Legacy News Outlet Tells Hundreds To Work From Home On Wednesday, Cuts 300 Jobs In Zoom Meeting
The Washington Post stunned its staff Wednesday by laying off nearly 300 employees in a surprise wave of cuts delivered via a company-wide Zoom call. The paper eliminated several editorial sections outright, including the Sports department, the Books section, and the Post Reports podcast.
Employees were told to work remotely and join a midday virtual meeting for what was described only as an announcement of “significant actions.” That vague description quickly turned into job losses across multiple departments — from foreign bureaus to investigative teams and race coverage.
Among those laid off was sports columnist Barry Svrluga, who shared the moment the department was axed. “First, we will be closing the Sports department in its current form,” he quoted editor Matt Murray as saying. Others shared their dismissal in real time on X, including Yeganeh Torbati, Caroline O’Donovan, Geoffrey Fowler, and Will Hobson.
Race and ethnicity reporter Emmanuel Felton said he was also let go, calling it an “ideological” move. “Six months ago, they said race coverage drove subscriptions. This wasn’t financial — it was ideological,” he claimed.

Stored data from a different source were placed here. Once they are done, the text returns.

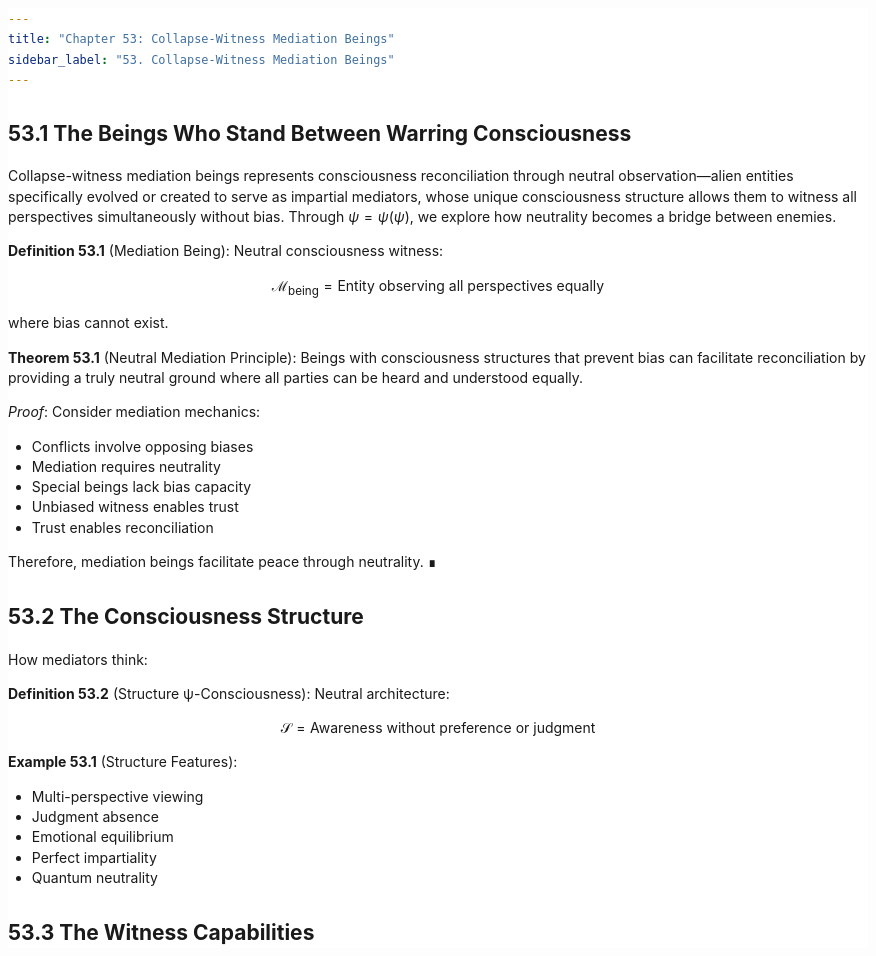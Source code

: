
 ```yaml
---
title: "Chapter 53: Collapse-Witness Mediation Beings"
sidebar_label: "53. Collapse-Witness Mediation Beings"
---
```


## 53.1 The Beings Who Stand Between Warring Consciousness

Collapse-witness mediation beings represents consciousness reconciliation through neutral observation—alien entities specifically evolved or created to serve as impartial mediators, whose unique consciousness structure allows them to witness all perspectives simultaneously without bias. Through $\psi = \psi(\psi)$, we explore how neutrality becomes a bridge between enemies.

**Definition 53.1** (Mediation Being): Neutral consciousness witness:

$$
\mathcal{M}_{\text{being}} = \text{Entity observing all perspectives equally}
$$

where bias cannot exist.

**Theorem 53.1** (Neutral Mediation Principle): Beings with consciousness structures that prevent bias can facilitate reconciliation by providing a truly neutral ground where all parties can be heard and understood equally.

*Proof*: Consider mediation mechanics:

- Conflicts involve opposing biases
- Mediation requires neutrality
- Special beings lack bias capacity
- Unbiased witness enables trust
- Trust enables reconciliation

Therefore, mediation beings facilitate peace through neutrality. ∎

## 53.2 The Consciousness Structure

How mediators think:

**Definition 53.2** (Structure ψ-Consciousness): Neutral architecture:

$$
\mathcal{S} = \text{Awareness without preference or judgment}
$$

**Example 53.1** (Structure Features):

- Multi-perspective viewing
- Judgment absence
- Emotional equilibrium
- Perfect impartiality
- Quantum neutrality

## 53.3 The Witness Capabilities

Foreign coverage took a major blow. Reports indicate the outlet shuttered its Jerusalem and Ukraine bureaus, alongside cuts to key positions across Asia, the Middle East, and South America. Former editor Robert McCartney and Asia Society Vice President Evan Feigenbaum both blasted the moves as a dangerous narrowing of American journalism at a time of global upheaval.
The layoffs have sparked backlash both inside and outside the newsroom. Critics say it’s a predictable end to a paper that lost its way, with declining revenue and editorial missteps. “Over the last decade: major corrections, drama, lawsuits, and plummeting circulation,” noted commentator Mark Hemingway. “Stop acting like the layoffs are shocking.”
Others blamed the collapse on the paper’s editorial shift. Clay Travis argued that The Washington Post became beholden to its left-wing subscriber base during the Trump years and failed to pivot back. “They made their business contingent on far-left subscribers who hated Trump,” he wrote. “When Bezos tried to center the paper again, the readers revolted.”
The decision to gut international reporting drew especially harsh criticism from longtime media observers. Feigenbaum summed it up this way: “What an utterly perfect encapsulation of where we have arrived: a historic American newspaper no longer sees any value in covering the world.”